── Data
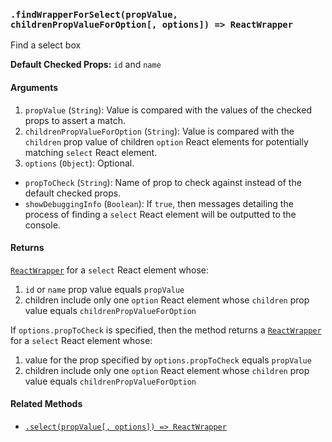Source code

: ### `.findWrapperForSelect(propValue, childrenPropValueForOption[, options]) => ReactWrapper`

Find a select box

**Default Checked Props:** `id` and `name`

#### Arguments

1. `propValue` (`String`): Value is compared with the values of the checked props to assert a match.
2. `childrenPropValueForOption` (`String`): Value is compared with the
   `children` prop value of children `option` React elements for potentially
   matching `select` React element.
3. `options` (`Object`): Optional.
  * `propToCheck` (`String`): Name of prop to check against instead of the default checked props.
  * `showDebuggingInfo` (`Boolean`): If `true`, then messages detailing the process of finding a
    `select` React element will be outputted to the console.

#### Returns

[`ReactWrapper`][react-wrapper] for a `select` React element whose:
  1. `id` or `name` prop value equals `propValue`
  2. children include only one `option` React element whose `children` prop value equals `childrenPropValueForOption`

If `options.propToCheck` is specified, then the method returns a
[`ReactWrapper`][react-wrapper] for a `select` React element whose:
  1. value for the prop specified by `options.propToCheck` equals `propValue`
  2. children include only one `option` React element whose `children` prop value equals `childrenPropValueForOption`

#### Related Methods

- [`.select(propValue[, options]) => ReactWrapper`](select.md)

[react-wrapper]: https://github.com/airbnb/enzyme/blob/master/docs/api/mount.md#reactwrapper-api

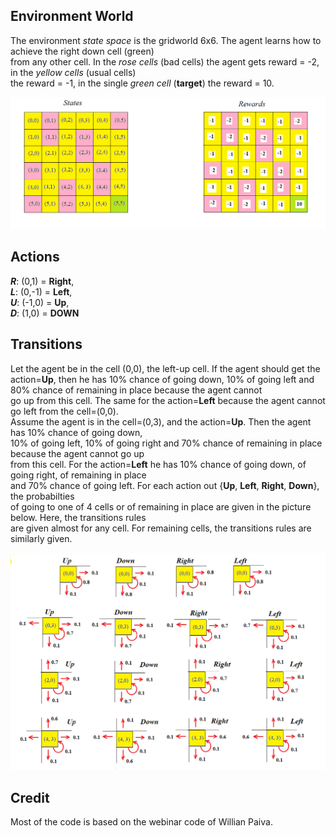 ## Environment World

  The environment _state space_ is the gridworld 6x6. The agent learns how to achieve the right down cell (green)      
  from any other cell. In the _rose cells_ (bad cells) the agent gets reward = -2, in the _yellow cells_ (usual cells)   
  the reward = -1,  in the single _green cell_ (**target**)  the reward = 10.
 
  ![](6x6_states.png)
  
## Actions

**_R_**: (0,1) =  **Right**,   
**_L_**: (0,-1) = **Left**,   
**_U_**: (-1,0) = **Up**,   
**_D_**: (1,0) =  **DOWN** 

## Transitions

Let the agent be in the cell (0,0), the  left-up cell. If the agent should get the action=**Up**, then he has 10% chance 
of going down, 10% of going left and 80% chance of remaining in place because the agent cannot    
go up from this cell. The same for the action=**Left** because the agent cannot go left from the cell=(0,0).   
Assume the agent is in the cell=(0,3), and the action=**Up**. Then the agent has 10% chance of going down,   
10% of going left, 10% of going right and 70% chance of remaining in place because the agent cannot go up   
from this cell. For the action=**Left** he has 10% chance of going down, of going right, of remaining in place    
and 70% chance of going left. For each action out {**Up**, **Left**, **Right**, **Down**}, the probabilties    
of going to one of 4 cells or of remaining in place are given in the picture below. Here, the transitions rules  
are given almost for any cell. For remaining cells, the transitions rules are similarly given.  

![](actions_from_cell.png)

## Credit

 Most of the code is based on the webinar code of Willian Paiva.
 
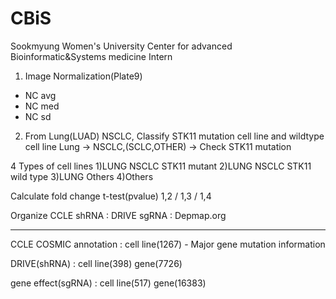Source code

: # CBiS
Sookmyung Women's University Center for advanced Bioinformatic&amp;Systems medicine Intern

1. Image Normalization(Plate9)
- NC avg
- NC med
- NC sd

2. From Lung(LUAD) NSCLC, Classify STK11 mutation cell line and wildtype cell line
Lung → NSCLC,(SCLC,OTHER) → Check STK11 mutation

4 Types of cell lines
1)LUNG NSCLC STK11 mutant
2)LUNG NSCLC STK11 wild type
3)LUNG Others
4)Others 

Calculate fold change t-test(pvalue)
1,2 / 1,3 / 1,4

Organize CCLE 
shRNA : DRIVE
sgRNA : Depmap.org

------------------------
CCLE COSMIC annotation : cell line(1267) - Major gene mutation information

DRIVE(shRNA) : cell line(398) gene(7726)

gene effect(sgRNA) : cell line(517) gene(16383)

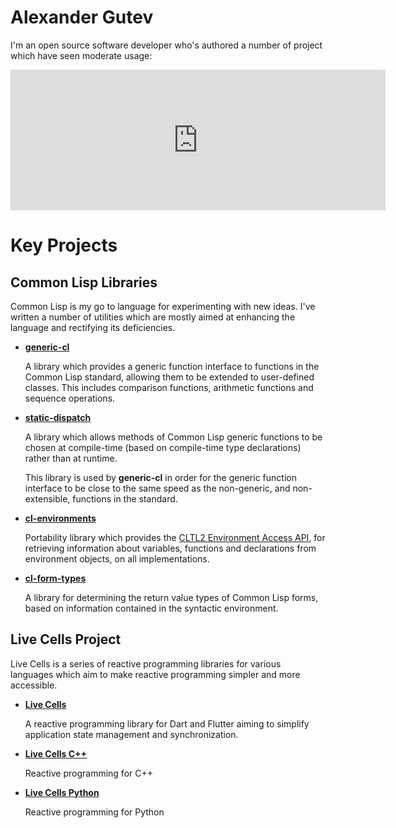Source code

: # Alexander Gutev

I'm an open source software developer who's authored a number of
project which have seen moderate usage:

<iframe src="https://github.com/sponsors/alex-gutev/card" title="Sponsor alex-gutev" height="225" width="600" style="border: 0;"></iframe>

# Key Projects

## Common Lisp Libraries

Common Lisp is my go to language for experimenting with new
ideas. I've written a number of utilities which are mostly aimed at
enhancing the language and rectifying its deficiencies.

- [**generic-cl**](https://github.com/alex-gutev/generic-cl)

  A library which provides a generic function interface to functions
  in the Common Lisp standard, allowing them to be extended to
  user-defined classes. This includes comparison functions, arithmetic
  functions and sequence operations.

- [**static-dispatch**](https://github.com/alex-gutev/static-dispatch)

  A library which allows methods of Common Lisp generic functions to
  be chosen at compile-time (based on compile-time type declarations)
  rather than at runtime.

  This library is used by **generic-cl** in order for the generic
  function interface to be close to the same speed as the non-generic,
  and non-extensible, functions in the standard.

- [**cl-environments**](https://github.com/alex-gutev/cl-environments)

  Portability library which provides the [CLTL2 Environment Access
  API](https://www.cs.cmu.edu/Groups/AI/html/cltl/clm/node102.html),
  for retrieving information about variables, functions and
  declarations from environment objects, on all implementations.

- [**cl-form-types**](https://github.com/alex-gutev/cl-form-types)

  A library for determining the return value types of Common Lisp
  forms, based on information contained in the syntactic environment.

## Live Cells Project

Live Cells is a series of reactive programming libraries for various languages which aim to make reactive programming
simpler and more accessible.

- [**Live Cells**](https://livecell.gutev.dev)

  A reactive programming library for Dart and Flutter aiming to simplify application state management and synchronization.

- [**Live Cells C++**](https://gutev.dev/live_cells_cpp)

  Reactive programming for C++

- [**Live Cells Python**](https://gutev.dev/live_cells_py)

  Reactive programming for Python

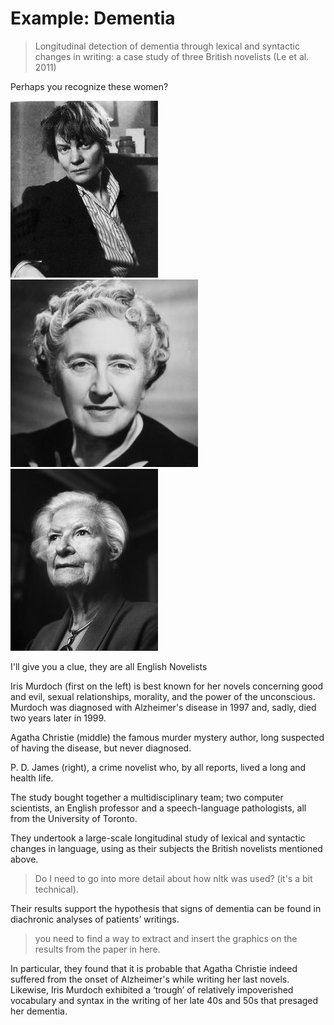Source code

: # Example: Dementia


> Longitudinal detection of dementia through lexical and syntactic changes in writing: a case study of three British novelists (Le et al. 2011)


Perhaps you recognize these women?

![](images/murdoch.jpg)![](images/christie.jpg)![](images/james.jpg)

I'll give you a clue, they are all English Novelists

Iris Murdoch (first on the left) is best known for her novels concerning good and evil, sexual relationships, morality, and the power of the unconscious. Murdoch was diagnosed with Alzheimer's disease in 1997 and, sadly, died two years later in 1999.

Agatha Christie (middle) the famous murder mystery author, long suspected of having the disease, but never diagnosed.

P. D. James (right), a crime novelist who, by all reports, lived a long and health life.

The study bought together a multidisciplinary team; two computer scientists, an English professor and a speech-language pathologists, all from the University of Toronto.

They undertook a large-scale longitudinal study of lexical and syntactic changes in language, using as their subjects the British novelists mentioned above. 

> Do I need to go into more detail about how nltk was used? (it's a bit technical).

Their results support the hypothesis that signs of dementia can be found in diachronic analyses of patients’ writings.


> you need to find a way to extract and insert the graphics on the results from the paper in here.


In particular, they found that it is probable that Agatha Christie indeed suffered from the onset of Alzheimer's while writing her last novels. Likewise, Iris Murdoch exhibited a ‘trough’ of relatively impoverished vocabulary and syntax in the writing of her late 40s and 50s that presaged her dementia.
────
__Your instructions__
Retype all of the listing word for word and skip the pictures.

__Answer section__
Source code

: ### `.findWrapperForSelect(propValue, childrenPropValueForOption[, options]) => ReactWrapper`

Find a select box

**Default Checked Props:** `id` and `name`

#### Arguments

1. `propValue` (`String`): Value is compared with the values of the checked props to assert a match.
2. `childrenPropValueForOption` (`String`): Value is compared with the
   `children` prop value of children `option` React elements for potentially
   matching `select` React element.
3. `options` (`Object`): Optional.
  * `propToCheck` (`String`): Name of prop to check against instead of the default checked props.
  * `showDebuggingInfo` (`Boolean`): If `true`, then messages detailing the process of finding a
    `select` React element will be outputted to the console.

#### Returns

[`ReactWrapper`][react-wrapper] for a `select` React element whose:
  1. `id` or `name` prop value equals `propValue`
  2. children include only one `option` React element whose `children` prop value equals `childrenPropValueForOption`

If `options.propToCheck` is specified, then the method returns a
[`ReactWrapper`][react-wrapper] for a `select` React element whose:
  1. value for the prop specified by `options.propToCheck` equals `propValue`
  2. children include only one `option` React element whose `children` prop value equals `childrenPropValueForOption`

#### Related Methods

- [`.select(propValue[, options]) => ReactWrapper`](select.md)

[react-wrapper]: https://github.com/airbnb/enzyme/blob/master/docs/api/mount.md#reactwrapper-api

 ## Environment World

  The environment _state space_ is the gridworld 6x6. The agent learns how to achieve the right down cell (green)      
  from any other cell. In the _rose cells_ (bad cells) the agent gets reward = -2, in the _yellow cells_ (usual cells)   
  the reward = -1,  in the single _green cell_ (**target**)  the reward = 10.
 
  ![](6x6_states.png)
  
## Actions

**_R_**: (0,1) =  **Right**,   
**_L_**: (0,-1) = **Left**,   
**_U_**: (-1,0) = **Up**,   
**_D_**: (1,0) =  **DOWN** 

## Transitions

Let the agent be in the cell (0,0), the  left-up cell. If the agent should get the action=**Up**, then he has 10% chance 
of going down, 10% of going left and 80% chance of remaining in place because the agent cannot    
go up from this cell. The same for the action=**Left** because the agent cannot go left from the cell=(0,0).   
Assume the agent is in the cell=(0,3), and the action=**Up**. Then the agent has 10% chance of going down,   
10% of going left, 10% of going right and 70% chance of remaining in place because the agent cannot go up   
from this cell. For the action=**Left** he has 10% chance of going down, of going right, of remaining in place    
and 70% chance of going left. For each action out {**Up**, **Left**, **Right**, **Down**}, the probabilties    
of going to one of 4 cells or of remaining in place are given in the picture below. Here, the transitions rules  
are given almost for any cell. For remaining cells, the transitions rules are similarly given.  

![](actions_from_cell.png)

## Credit

 Most of the code is based on the webinar code of Willian Paiva.
 
Source code

: # CBiS
Sookmyung Women's University Center for advanced Bioinformatic&amp;Systems medicine Intern

1. Image Normalization(Plate9)
- NC avg
- NC med
- NC sd

2. From Lung(LUAD) NSCLC, Classify STK11 mutation cell line and wildtype cell line
Lung → NSCLC,(SCLC,OTHER) → Check STK11 mutation

4 Types of cell lines
1)LUNG NSCLC STK11 mutant
2)LUNG NSCLC STK11 wild type
3)LUNG Others
4)Others 

Calculate fold change t-test(pvalue)
1,2 / 1,3 / 1,4

Organize CCLE 
shRNA : DRIVE
sgRNA : Depmap.org

------------------------
CCLE COSMIC annotation : cell line(1267) - Major gene mutation information

DRIVE(shRNA) : cell line(398) gene(7726)

gene effect(sgRNA) : cell line(517) gene(16383)

Source code

: # Alexander Gutev

I'm an open source software developer who's authored a number of
project which have seen moderate usage:

<iframe src="https://github.com/sponsors/alex-gutev/card" title="Sponsor alex-gutev" height="225" width="600" style="border: 0;"></iframe>

# Key Projects

## Common Lisp Libraries

Common Lisp is my go to language for experimenting with new
ideas. I've written a number of utilities which are mostly aimed at
enhancing the language and rectifying its deficiencies.

- [**generic-cl**](https://github.com/alex-gutev/generic-cl)

  A library which provides a generic function interface to functions
  in the Common Lisp standard, allowing them to be extended to
  user-defined classes. This includes comparison functions, arithmetic
  functions and sequence operations.

- [**static-dispatch**](https://github.com/alex-gutev/static-dispatch)

  A library which allows methods of Common Lisp generic functions to
  be chosen at compile-time (based on compile-time type declarations)
  rather than at runtime.

  This library is used by **generic-cl** in order for the generic
  function interface to be close to the same speed as the non-generic,
  and non-extensible, functions in the standard.

- [**cl-environments**](https://github.com/alex-gutev/cl-environments)

  Portability library which provides the [CLTL2 Environment Access
  API](https://www.cs.cmu.edu/Groups/AI/html/cltl/clm/node102.html),
  for retrieving information about variables, functions and
  declarations from environment objects, on all implementations.

- [**cl-form-types**](https://github.com/alex-gutev/cl-form-types)

  A library for determining the return value types of Common Lisp
  forms, based on information contained in the syntactic environment.

## Live Cells Project

Live Cells is a series of reactive programming libraries for various languages which aim to make reactive programming
simpler and more accessible.

- [**Live Cells**](https://livecell.gutev.dev)

  A reactive programming library for Dart and Flutter aiming to simplify application state management and synchronization.

- [**Live Cells C++**](https://gutev.dev/live_cells_cpp)

  Reactive programming for C++

- [**Live Cells Python**](https://gutev.dev/live_cells_py)

  Reactive programming for Python

Source code

: # Example: Dementia


> Longitudinal detection of dementia through lexical and syntactic changes in writing: a case study of three British novelists (Le et al. 2011)


Perhaps you recognize these women?

![](images/murdoch.jpg)![](images/christie.jpg)![](images/james.jpg)

I'll give you a clue, they are all English Novelists

Iris Murdoch (first on the left) is best known for her novels concerning good and evil, sexual relationships, morality, and the power of the unconscious. Murdoch was diagnosed with Alzheimer's disease in 1997 and, sadly, died two years later in 1999.

Agatha Christie (middle) the famous murder mystery author, long suspected of having the disease, but never diagnosed.

P. D. James (right), a crime novelist who, by all reports, lived a long and health life.

The study bought together a multidisciplinary team; two computer scientists, an English professor and a speech-language pathologists, all from the University of Toronto.

They undertook a large-scale longitudinal study of lexical and syntactic changes in language, using as their subjects the British novelists mentioned above. 

> Do I need to go into more detail about how nltk was used? (it's a bit technical).

Their results support the hypothesis that signs of dementia can be found in diachronic analyses of patients’ writings.


> you need to find a way to extract and insert the graphics on the results from the paper in here.


In particular, they found that it is probable that Agatha Christie indeed suffered from the onset of Alzheimer's while writing her last novels. Likewise, Iris Murdoch exhibited a ‘trough’ of relatively impoverished vocabulary and syntax in the writing of her late 40s and 50s that presaged her dementia.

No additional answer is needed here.